I did a talk at a local middle school last week. The students of year 8 (aged around 13) were just starting a few weeks of creative writing in English and I kicked it all off with a talk about how to develop plot.

I’m pretty comfortable with presenting but young people are a tough house! Unlike older audiences they won’t politely laugh at bad jokes or stay attentive if you drone on for hours, so you really have to be interesting for every second. Nor will they politely ignore the fact that you laddered your tights 5 minutes before you started – no one actually pointed and laughed but I’ll take a spare pair another time!

There were a few technical hitches at the start – the hall where I was to present had a basketball class the lesson beforehand preventing us getting in, so we had to set up in record time. Then the projector and my PC proved to be incompatible so I had to make a quick sprint back to the car to get a data stick in order to transfer my files on to one of the school’s own machines.

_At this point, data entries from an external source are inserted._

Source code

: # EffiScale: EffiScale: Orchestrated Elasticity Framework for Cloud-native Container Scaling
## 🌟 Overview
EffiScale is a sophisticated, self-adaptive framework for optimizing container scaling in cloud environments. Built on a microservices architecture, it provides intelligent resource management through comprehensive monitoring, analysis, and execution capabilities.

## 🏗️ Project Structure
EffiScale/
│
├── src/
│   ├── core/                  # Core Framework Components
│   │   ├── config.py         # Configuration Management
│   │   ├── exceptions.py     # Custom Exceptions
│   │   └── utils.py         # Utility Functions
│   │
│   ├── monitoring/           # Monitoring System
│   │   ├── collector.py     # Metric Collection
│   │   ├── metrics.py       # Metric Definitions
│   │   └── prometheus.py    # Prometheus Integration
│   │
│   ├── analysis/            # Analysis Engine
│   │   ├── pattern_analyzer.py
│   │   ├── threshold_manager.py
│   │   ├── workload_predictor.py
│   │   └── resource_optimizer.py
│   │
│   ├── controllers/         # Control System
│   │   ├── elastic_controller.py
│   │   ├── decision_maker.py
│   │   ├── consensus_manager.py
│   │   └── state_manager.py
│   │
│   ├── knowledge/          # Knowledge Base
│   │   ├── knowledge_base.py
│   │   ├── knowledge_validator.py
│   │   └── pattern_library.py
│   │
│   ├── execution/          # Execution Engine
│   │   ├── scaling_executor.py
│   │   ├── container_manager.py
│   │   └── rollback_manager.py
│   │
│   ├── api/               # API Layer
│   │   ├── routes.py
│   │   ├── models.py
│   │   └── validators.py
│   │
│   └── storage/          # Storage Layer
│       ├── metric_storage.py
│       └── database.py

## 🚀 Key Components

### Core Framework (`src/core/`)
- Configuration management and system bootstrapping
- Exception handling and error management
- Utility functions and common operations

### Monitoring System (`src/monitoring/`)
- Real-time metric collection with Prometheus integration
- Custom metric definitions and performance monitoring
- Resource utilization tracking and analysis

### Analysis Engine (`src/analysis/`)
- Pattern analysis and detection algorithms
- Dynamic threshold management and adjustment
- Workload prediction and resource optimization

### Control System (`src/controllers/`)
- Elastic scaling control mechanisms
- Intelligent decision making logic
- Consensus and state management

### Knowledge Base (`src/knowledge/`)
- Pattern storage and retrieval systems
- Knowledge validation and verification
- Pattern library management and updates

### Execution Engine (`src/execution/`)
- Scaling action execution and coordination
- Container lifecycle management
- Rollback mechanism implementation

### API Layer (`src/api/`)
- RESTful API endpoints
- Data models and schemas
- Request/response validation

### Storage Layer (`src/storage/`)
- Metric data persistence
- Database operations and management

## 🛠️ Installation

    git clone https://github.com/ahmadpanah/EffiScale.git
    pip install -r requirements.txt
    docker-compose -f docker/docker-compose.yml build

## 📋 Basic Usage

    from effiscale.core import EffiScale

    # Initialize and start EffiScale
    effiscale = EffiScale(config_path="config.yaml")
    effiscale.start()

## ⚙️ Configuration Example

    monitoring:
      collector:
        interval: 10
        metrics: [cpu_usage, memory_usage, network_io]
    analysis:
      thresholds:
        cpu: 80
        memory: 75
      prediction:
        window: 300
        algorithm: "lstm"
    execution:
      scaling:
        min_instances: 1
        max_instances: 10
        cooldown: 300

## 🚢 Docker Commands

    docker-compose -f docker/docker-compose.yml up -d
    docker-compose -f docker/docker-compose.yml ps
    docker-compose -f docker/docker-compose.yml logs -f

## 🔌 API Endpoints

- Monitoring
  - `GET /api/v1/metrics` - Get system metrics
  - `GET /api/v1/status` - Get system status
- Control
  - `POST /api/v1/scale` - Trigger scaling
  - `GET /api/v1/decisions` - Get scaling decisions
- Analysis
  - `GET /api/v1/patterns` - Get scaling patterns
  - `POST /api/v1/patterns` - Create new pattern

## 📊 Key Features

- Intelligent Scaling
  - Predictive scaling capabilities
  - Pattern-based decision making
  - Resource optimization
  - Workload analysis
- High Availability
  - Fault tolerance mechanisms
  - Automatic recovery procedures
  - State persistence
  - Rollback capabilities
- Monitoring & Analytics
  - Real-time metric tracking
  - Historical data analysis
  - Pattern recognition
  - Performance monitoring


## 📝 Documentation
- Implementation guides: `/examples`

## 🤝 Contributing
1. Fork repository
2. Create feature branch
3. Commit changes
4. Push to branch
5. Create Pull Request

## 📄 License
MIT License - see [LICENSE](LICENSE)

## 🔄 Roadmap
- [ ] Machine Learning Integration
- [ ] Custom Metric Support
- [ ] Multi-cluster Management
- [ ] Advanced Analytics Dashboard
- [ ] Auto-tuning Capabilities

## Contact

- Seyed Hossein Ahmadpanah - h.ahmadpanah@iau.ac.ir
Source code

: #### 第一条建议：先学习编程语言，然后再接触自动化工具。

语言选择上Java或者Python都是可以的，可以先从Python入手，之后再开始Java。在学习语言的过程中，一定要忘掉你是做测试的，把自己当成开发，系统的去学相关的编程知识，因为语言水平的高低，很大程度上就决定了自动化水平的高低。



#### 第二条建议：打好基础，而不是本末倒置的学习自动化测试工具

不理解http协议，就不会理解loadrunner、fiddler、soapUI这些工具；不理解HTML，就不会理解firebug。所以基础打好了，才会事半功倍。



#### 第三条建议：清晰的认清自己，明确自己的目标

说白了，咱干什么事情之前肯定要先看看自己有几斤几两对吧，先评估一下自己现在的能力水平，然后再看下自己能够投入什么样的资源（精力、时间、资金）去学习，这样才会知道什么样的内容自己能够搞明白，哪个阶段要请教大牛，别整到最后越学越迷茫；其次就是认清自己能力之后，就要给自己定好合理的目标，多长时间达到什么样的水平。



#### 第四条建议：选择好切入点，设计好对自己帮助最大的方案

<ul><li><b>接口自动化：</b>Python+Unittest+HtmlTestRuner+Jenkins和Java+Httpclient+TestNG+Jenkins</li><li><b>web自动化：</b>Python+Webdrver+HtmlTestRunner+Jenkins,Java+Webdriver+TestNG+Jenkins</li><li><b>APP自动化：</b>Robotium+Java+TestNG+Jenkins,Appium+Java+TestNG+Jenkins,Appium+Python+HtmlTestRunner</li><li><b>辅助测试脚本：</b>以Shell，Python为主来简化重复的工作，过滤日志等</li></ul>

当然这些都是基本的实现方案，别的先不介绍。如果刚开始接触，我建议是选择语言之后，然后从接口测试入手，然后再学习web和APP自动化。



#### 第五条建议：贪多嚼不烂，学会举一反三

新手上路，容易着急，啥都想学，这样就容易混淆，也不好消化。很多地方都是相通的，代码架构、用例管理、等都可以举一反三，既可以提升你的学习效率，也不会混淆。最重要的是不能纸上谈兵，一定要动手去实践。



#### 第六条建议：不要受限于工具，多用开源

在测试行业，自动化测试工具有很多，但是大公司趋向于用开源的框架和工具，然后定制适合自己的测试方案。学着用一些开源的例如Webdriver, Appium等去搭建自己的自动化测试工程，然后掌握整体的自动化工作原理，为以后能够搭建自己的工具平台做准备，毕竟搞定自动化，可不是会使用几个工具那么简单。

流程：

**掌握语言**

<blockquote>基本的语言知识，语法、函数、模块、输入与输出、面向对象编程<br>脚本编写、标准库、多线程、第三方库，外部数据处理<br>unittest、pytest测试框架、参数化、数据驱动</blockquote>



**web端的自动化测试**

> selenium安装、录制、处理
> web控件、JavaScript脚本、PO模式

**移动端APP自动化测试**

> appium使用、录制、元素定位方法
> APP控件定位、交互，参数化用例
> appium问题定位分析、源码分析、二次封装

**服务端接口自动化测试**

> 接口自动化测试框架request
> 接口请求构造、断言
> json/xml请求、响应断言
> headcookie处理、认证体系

After that it went okay, I think. A bit about me, a bit about my books, a quick flash of the new book cover (“No one has seen this yet – you are the first” – they were underwhelmed!!!) and then on to how fiction is constructed. We touched on the four basic elements (Plot, Character, Setting and Style) and then delved a bit more deeply into plot. A bit of a reading and then time for them to start planning out their own stories.

I gave them the concept of loglines (“your book in one sentence”), used them Jack and the Beanstalk as an example and then asked them to make up a logline for their own story. The imagination that they had was amazing. We had zombies, children finding themselves in the desert, girls passing through a tunnel and finding they were boys… really creative stuff! Far better than would have done if given the same challenge.
With talks like these you often learn as much as you teach and, this time, what most interested me was how unfettered young people are from the things that limit the rest of us. Anything is possible in their fictional worlds and they don’t restrict themselves or worry if it has been ‘done’ before. It took me years to work out the basic premise and logline for Line of Duty – they were coming up with things in ten minutes.

It’s very invigorating to see such creativity in this world where the doom-and-gloom merchants constantly berate the young. It bodes well for the next generation of fiction writers – but the ease with which they composed upwards of 100 different concepts for stories does give rise to a stab of envy in the more seasoned writer. I must have had the same nimbleness of mind at the same age – though I am sure I didn’t appreciate it at the time – but it seems to have drifted away with life and with living. Now it takes thinking about and working at to come up with something new and different and the writing cogs of my brain creak along fairly slowly. All this youth and easy creativity is making me feel old!!!